**Task brief**
The answer must be every line of the records in which the string "target" appears.

Dataset entries
==========

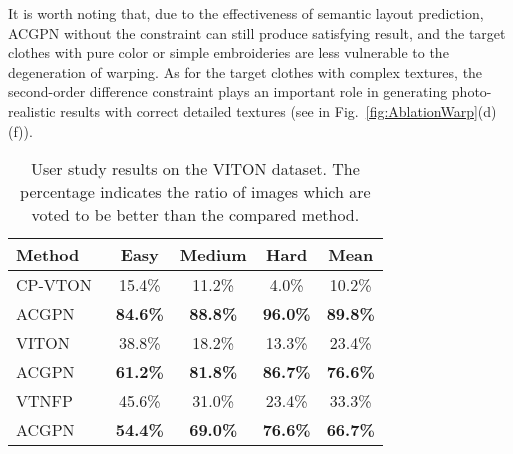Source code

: \documentclass[10pt,twocolumn,letterpaper]{article}
\begin{document}
It is worth noting that, due to the effectiveness of semantic layout prediction, ACGPN without the constraint can still produce satisfying result, and the target clothes with pure color or simple embroideries are less vulnerable to the degeneration of warping.
As for the target clothes with complex textures, the second-order difference constraint plays an important role in generating photo-realistic results with correct detailed textures
(see in Fig.~\ref{fig:AblationWarp}(d)(f)).




\begin{table}
\renewcommand\tabcolsep{4pt}
\begin{center}
\footnotesize
\begin{tabular}{lcccc}
\hline
Method&Easy&Medium&Hard&Mean\\
\hline\hline
CP-VTON~\cite{DBLP:conf/eccv/WangZLCLY18}&15.4\%&11.2\%&4.0\%&10.2\%\\
ACGPN&\textbf{84.6\%}&\textbf{88.8\%}&\textbf{96.0\%}&\textbf{89.8\%}\\
\hline
VITON~\cite{DBLP:conf/cvpr/HanWWYD18}&38.8\%&18.2\%&13.3\%&23.4\%\\
ACGPN&\textbf{61.2\%}&\textbf{81.8\%}&\textbf{86.7\%}&\textbf{76.6\%}\\
\hline
VTNFP~\cite{Yu_2019_ICCV}&45.6\%&31.0\%&23.4\%&33.3\%\\
ACGPN&\textbf{54.4\%}&\textbf{69.0\%}&\textbf{76.6\%}&\textbf{66.7\%}\\





\hline

\end{tabular}

\caption{\footnotesize User study results on the VITON dataset. The percentage indicates the ratio of images which are voted to be better than the compared method.}
\label{tab:User_study}
\vspace{-20pt}
\end{center}
\end{table}
\end{document}
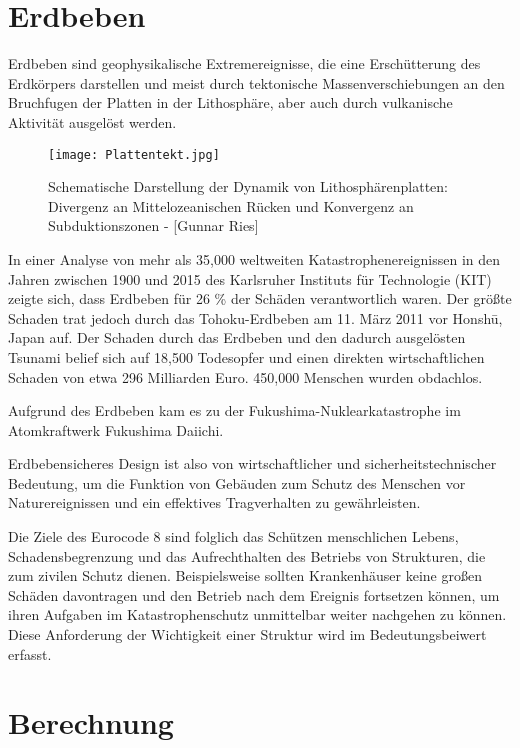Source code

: \section{Erdbeben}
\label{sec:erdbeben}

Erdbeben sind geophysikalische Extremereignisse, die eine Erschütterung des Erdkörpers darstellen und meist durch tektonische Massenverschiebungen an den Bruchfugen der Platten in der Lithosphäre, aber auch durch vulkanische Aktivität ausgelöst werden. \cite{ETHZ}

\begin{figure}[ht]
    \centering
    \texttt{[image: Plattentekt.jpg]}
    \caption{Schematische Darstellung der Dynamik von Lithosphärenplatten: Divergenz an Mittelozeanischen Rücken und Konvergenz an Subduktionszonen - [Gunnar Ries]}
\end{figure}

In einer Analyse von mehr als 35,000 weltweiten Katastrophenereignissen in den Jahren zwischen 1900 und 2015 des Karlsruher Instituts für Technologie (KIT) zeigte sich, dass Erdbeben für 26 \% der Schäden verantwortlich waren.
Der größte Schaden trat jedoch durch das Tohoku-Erdbeben am 11. März 2011 vor Honshū, Japan auf. Der Schaden durch das Erdbeben und den dadurch ausgelösten Tsunami belief sich auf 18,500 Todesopfer und einen direkten wirtschaftlichen Schaden von etwa 296 Milliarden Euro. 450,000 Menschen wurden obdachlos. \cite{DANIELL}

Aufgrund des Erdbeben kam es zu der Fukushima-Nuklearkatastrophe im Atomkraftwerk Fukushima Daiichi.

Erdbebensicheres Design ist also von wirtschaftlicher und sicherheitstechnischer Bedeutung, um die Funktion von Gebäuden zum Schutz des Menschen vor Naturereignissen und ein effektives Tragverhalten zu gewährleisten.

Die Ziele des Eurocode 8 sind folglich das Schützen menschlichen Lebens, Schadensbegrenzung und das Aufrechthalten des Betriebs von Strukturen, die zum zivilen Schutz dienen. Beispielsweise sollten Krankenhäuser keine großen Schäden davontragen und den Betrieb nach dem Ereignis fortsetzen können, um ihren Aufgaben im Katastrophenschutz unmittelbar weiter nachgehen zu können.
Diese Anforderung der Wichtigkeit einer Struktur wird im Bedeutungsbeiwert erfasst. \cite{EC8}

\section{Berechnung}
\label{sec:berechnung}

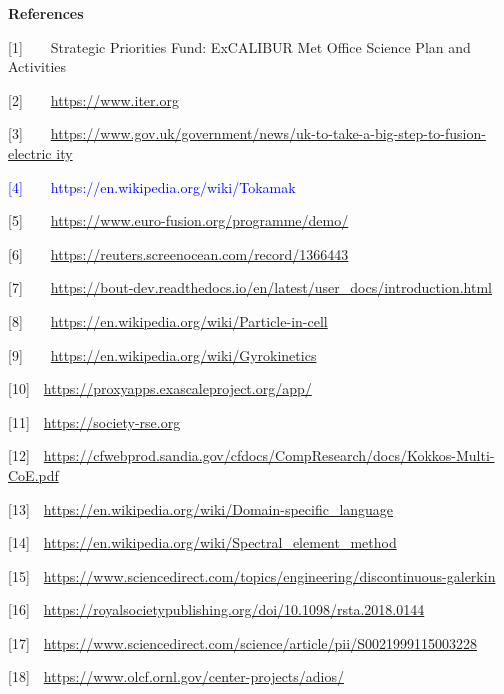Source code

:\documentclass[a4paper]{article}
\newcommand\textstyleInternetlink[1]{\textcolor{blue}{#1}}
\begin{document}
\bigskip


\bigskip


\bigskip


\bigskip


\bigskip


\bigskip


\bigskip


\bigskip


\bigskip


\bigskip

\textbf{\textcolor[rgb]{0.12156863,0.28627452,0.49019608}{References}}


\bigskip

{[1]\ \ \ \ }Strategic Priorities Fund: ExCALIBUR Met Office Science Plan and 
Activities

[2]\ \ \ \ \url{https://www.iter.org}

[3]\ \ \ \ 
\url{https://www.gov.uk/government/news/uk-to-take-a-big-step-to-fusion-electric
ity}

\textstyleInternetlink{{[4]}\ \ \ \ https://en.wikipedia.org/wiki/Tokamak}

[5]\ \ \ \ \url{https://www.euro-fusion.org/programme/demo/}

[6]\ \ \ \ \url{https://reuters.screenocean.com/record/1366443}

[7]\ \ \ \ 
\url{https://bout-dev.readthedocs.io/en/latest/user_docs/introduction.html}

[8]\ \ \ \ \url{https://en.wikipedia.org/wiki/Particle-in-cell}

[9]\ \ \ \ \url{https://en.wikipedia.org/wiki/Gyrokinetics}

[10]\ \ \url{https://proxyapps.exascaleproject.org/app/}

[11]\ \ \url{https://society-rse.org}

[12]\ \ 
\url{https://cfwebprod.sandia.gov/cfdocs/CompResearch/docs/Kokkos-Multi-CoE.pdf}

[13]\ \ \url{https://en.wikipedia.org/wiki/Domain-specific_language}

[14]\ \ \url{https://en.wikipedia.org/wiki/Spectral_element_method}

[15]\ \ 
\url{https://www.sciencedirect.com/topics/engineering/discontinuous-galerkin}

[16]\ \ \url{https://royalsocietypublishing.org/doi/10.1098/rsta.2018.0144}

[17]\ \ 
\url{https://www.sciencedirect.com/science/article/pii/S0021999115003228}

[18]\ \ \url{https://www.olcf.ornl.gov/center-projects/adios/}
\end{document}
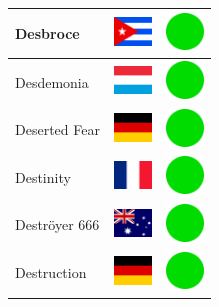 \documentclass[12pt, a4paper, twoside]{report}
\begin{document}
\begin{center}
\begin{longtable}{|p{5cm}|p{2cm}|p{2cm}|}
 Desbroce                                                   & \includegraphics[width=1cm]{../4x3/cu} &   \includegraphics[width=1cm]{../likes/y} \\ \hline
 Desdemonia                                                 & \includegraphics[width=1cm]{../4x3/lu} &   \includegraphics[width=1cm]{../likes/y} \\ \hline
 Deserted Fear                                              & \includegraphics[width=1cm]{../4x3/de} &   \includegraphics[width=1cm]{../likes/y} \\ \hline
 Destinity                                                  & \includegraphics[width=1cm]{../4x3/fr} &   \includegraphics[width=1cm]{../likes/y} \\ \hline
 Deströyer 666                                              & \includegraphics[width=1cm]{../4x3/au} &   \includegraphics[width=1cm]{../likes/y} \\ \hline
 Destruction                                                & \includegraphics[width=1cm]{../4x3/de} &   \includegraphics[width=1cm]{../likes/y} \\ \hline

\end{longtable}
\end{center}
\end{document}
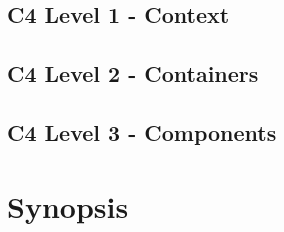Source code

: \subsection{C4 Level 1 - Context}
\label{subsec:design:architecture:context}

\subsection{C4 Level 2 - Containers}
\label{subsec:design:architecture:containers}

\subsection{C4 Level 3 - Components}
\label{subsec:design:architecture:components}

\section{Synopsis}
\label{sec:design:synopsis}

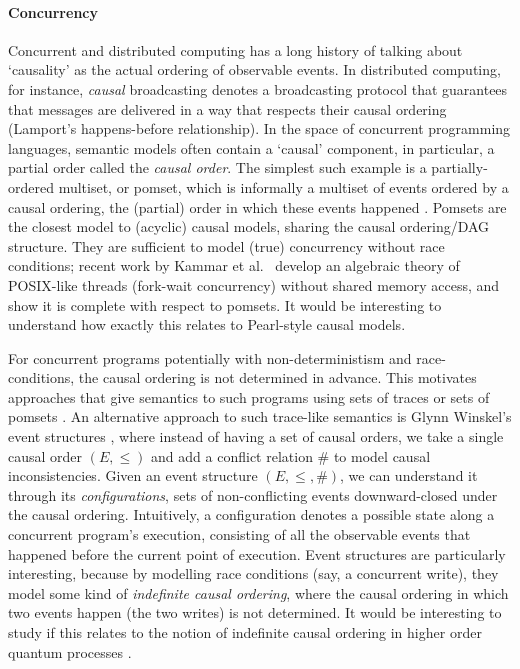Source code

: \documentclass[11pt,a4paper]{article}
\begin{document}
\paragraph{Concurrency} Concurrent and distributed computing has a long history of talking about `causality' as the actual ordering of observable events. In distributed computing, for instance, \emph{causal} broadcasting denotes a broadcasting protocol that guarantees that messages are delivered in a way that respects their causal ordering (Lamport's happens-before relationship). In the space of concurrent programming languages, semantic models often contain a `causal' component, in particular, a partial order called the \emph{causal order}. The simplest such example is a partially-ordered multiset, or pomset, which is informally a multiset of events ordered by a causal ordering, the (partial) order in which these events happened . Pomsets are the closest model to (acyclic) causal models, sharing the causal ordering/DAG structure. They are sufficient to model (true) concurrency without race conditions; recent work by Kammar et al.~\cite{Kammar2026} develop an algebraic theory of POSIX-like threads (fork-wait concurrency) without shared memory access, and show it is complete with respect to pomsets. It would be interesting to understand how exactly this relates to Pearl-style causal models. 

For concurrent programs potentially with non-deterministism and race-conditions, the causal ordering is not determined in advance. This motivates approaches that give semantics to such programs using sets of traces  or sets of pomsets \cite{pratt1986concurrency,vanglabbeek2001concurrency}. An alternative approach to such trace-like semantics is Glynn Winskel's event structures , where instead of having a set of causal orders, we take a single causal order $(E, \leq)$ and add a conflict relation $\#$ to model causal inconsistencies. Given an event structure $(E, \leq, \#)$, we can understand it through its \emph{configurations}, sets of non-conflicting events downward-closed under the causal ordering. Intuitively, a configuration denotes a possible state along a concurrent program's execution, consisting of all the observable events that happened before the current point of execution. Event structures are particularly interesting, because by modelling race conditions (say, a concurrent write), they model some kind of \emph{indefinite causal ordering}, where the causal ordering in which two events happen (the two writes) is not determined. It would be interesting to study if this relates to the notion of indefinite causal ordering in higher order quantum processes .
\end{document}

==========

**Task solution**
It is worth noting that, due to the effectiveness of semantic layout prediction, ACGPN without the constraint can still produce satisfying result, and the target clothes with pure color or simple embroideries are less vulnerable to the degeneration of warping.
As for the target clothes with complex textures, the second-order difference constraint plays an important role in generating photo-realistic results with correct detailed textures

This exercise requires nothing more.